Refinement is an iterative process, sometimes quick and sometimes slow. If you’ve followed the last few blog posts on score prediction (if not you can catch up here) I’ve run the data once and rolled with the prediction, basically, “that’s good enough for this”.
The kettle is on, tea = thinking time
This morning I was left wondering, as Strictly is on tonight, is there any way to improve reliability of the linear regression from the spreadsheet? The neural network was fine but for good machine learning you need an awful lot of data to get a good prediction fit. The neural net was level pegging with the small linear model, about 72%.
I’ve got two choices, create more data to tighten up the neural net or have a closer look at the original data and find a way of changing my thinking.
Change your thinking for better insights?
Let’s remind ourselves of the raw data again.
Four numbers, the scores from Craig, Len, Bruno and Darcey in that order. The original linear regression only looked at Craig’s score to see the impact on Darcey’s score.

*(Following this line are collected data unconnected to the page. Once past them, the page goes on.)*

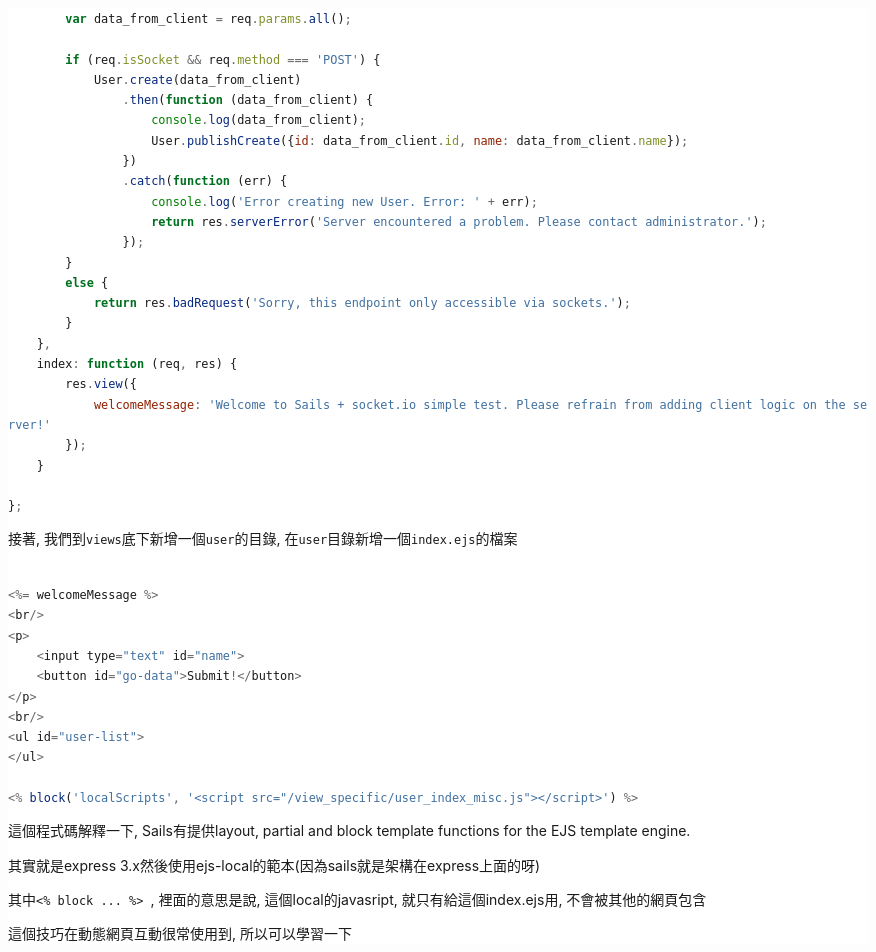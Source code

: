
 ```js UserController.js
        var data_from_client = req.params.all();

        if (req.isSocket && req.method === 'POST') {
            User.create(data_from_client)
                .then(function (data_from_client) {
                    console.log(data_from_client);
                    User.publishCreate({id: data_from_client.id, name: data_from_client.name});
                })
                .catch(function (err) {
                    console.log('Error creating new User. Error: ' + err);
                    return res.serverError('Server encountered a problem. Please contact administrator.');
                });
        }
        else {
            return res.badRequest('Sorry, this endpoint only accessible via sockets.');
        }
    },
    index: function (req, res) {
        res.view({
            welcomeMessage: 'Welcome to Sails + socket.io simple test. Please refrain from adding client logic on the server!'
        });
    }

};

```

接著, 我們到`views`底下新增一個`user`的目錄, 在`user`目錄新增一個`index.ejs`的檔案

```js views\user\index.ejs

<%= welcomeMessage %>
<br/>
<p>
	<input type="text" id="name">
	<button id="go-data">Submit!</button>
</p>
<br/>
<ul id="user-list">
</ul>

<% block('localScripts', '<script src="/view_specific/user_index_misc.js"></script>') %>

```

這個程式碼解釋一下, Sails有提供layout, partial and block template functions for the EJS template engine. 

其實就是express 3.x然後使用ejs-local的範本(因為sails就是架構在express上面的呀)

其中`<% block ... %> `, 裡面的意思是說, 這個local的javasript, 就只有給這個index.ejs用, 不會被其他的網頁包含

這個技巧在動態網頁互動很常使用到, 所以可以學習一下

That gave us the predition:
y = 0.6769x + 3.031
And a R squared value of 0.792, not bad going. The neural network took into account all three scores from Craig, Len and Bruno to classify Darcey’s score, it was okay but the lack of raw data actually let it down.
Refining the linear regression with new learning
If I go back to the spreadsheet, let’s tinker with it. What happens if I combine the three scores using the SUM() function to add them together.
Very interesting, the slope is steeper for a start. The regression now gives us:
y = 0.2855x - 1.2991
And the R squared has gone up from 0.792 to 0.8742, an improvement. And as it stands this algorithm is now more accurate than the neural network I created.
It’s a simple change, quite an obvious on and we’ve taken the original hypothesis forward since the original post. How accurate is the linear regression? While I’ll find that out tonight I’m sure.